Prior to the arrival of the Secret Team in Laos, the U.S. had a sordid history of the destruction of neutralist Laotian governments with broad political support, since the country received its independence from France in 1954. The CIA engineered coups in 1958, 1959, 1960, and possibly on other occasions, as William Blum has documented in his The CIA: A Forgotten History. Such manipulation had the effect of driving the Pathet Lao (Communist Party) out of the political arena and into military conflict in alliance with North Vietnam. U.S. President John F. Kennedy did have the intelligence to see the absurdity of this situation and obtained a coalition government with the Pathet Lao backed by international agreement. This neutral regime was, however, overthrown in 1964 by a right wing coup, giving effective control to reactionary generals with close ties to the CIA.To stabilize this regime with so little popular support, the CIA sent Theodore Shackley and Tom Clines to Laos in 1964.

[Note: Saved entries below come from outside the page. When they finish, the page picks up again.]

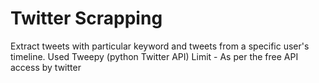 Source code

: # Twitter Scrapping
Extract tweets with particular keyword and tweets from a specific user's timeline. 
Used Tweepy (python Twitter API) 
Limit - As per the free API access by twitter
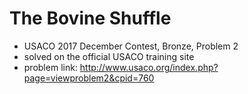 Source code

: # The Bovine Shuffle

* USACO 2017 December Contest, Bronze, Problem 2
* solved on the official USACO training site
* problem link: http://www.usaco.org/index.php?page=viewproblem2&cpid=760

Unlike the war in Vietnam, the secret war in Laos remained in the hands of the CIA and avoided direct deployment of U.S. troops. This lack of American casualties tended to hide its massive scale. After the war's end, the New York Times observed that "some 350,000 men, women and children have been killed, it is estimated, and a tenth of the population of three million uprooted." Between 1965 and 1973, more than two million tons of bombs were dropped on Laos -- far more than the U.S. had dropped on both Japan and Germany during World War II. This bombing was applied to all regions controlled by the Pathet Lao. A former American community worker in Laos, Fred Branfam, described how "village after village was levelled, countless people burned alive by high explosives, or by napalm and white phosphorous, or riddled by anti-personnel bomb pellets." In order to wreck the economy in the Pathet Lao area, the U.S. dropped millions in forged currency. At the end of the war in Laos, the Plain of Jars resembled a lunar landscape marked by bomb craters,"stark testimony to the years of war that denuded the area of people and buildings." Irrigation works collapsed and so many water buffalo had been killed in the war that farmers had to harness themselves to the plows to till fields. Unexploded ordnance are still killing and hampering food production. Such weaponry includes fragmentation weapons with explosives and steel bits released from large canisters.

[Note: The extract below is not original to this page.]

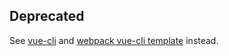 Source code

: ## Deprecated


See [vue-cli](https://github.com/vuejs/vue-cli) and [webpack vue-cli template](https://github.com/vuejs-templates/webpack) instead.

THE ROYAL LAO ARMY HAD PROVEN unreliable to prop up John Foster Dulles's puppet American regimes in the '50s, which were often overthrown by nationalistic officers. Therefore Shackley and Clines developed their own secret army, based on the discontented Meo tribal minority and financed by the narcotics trade. Meo villages that refused to send troops to fight in this secret army were bombed by the U.S. Air Force, as Noam Chomsky and Edward Herman point out in After the Cataclysm. To suit U.S. strategic needs, villages were relocated. Besides 15,000 Meo tribesmen, the secret army included 15,000 mercenaries from Thailand, and U.S.-trained soldiers from South Vietnam, Taiwan, South Korea and the Philippines. The New York Times quipped that the "Secret Army" was secret only from "the American people and Congress." American advisers killed in Laos were reported to have died in Vietnam.

ONE objective of Shackley and Clines was to monopolize the opium trade in Laos for their Meo ally, Van Pao. In 1965 Van Pao's opium trafficking competitors were assassinated.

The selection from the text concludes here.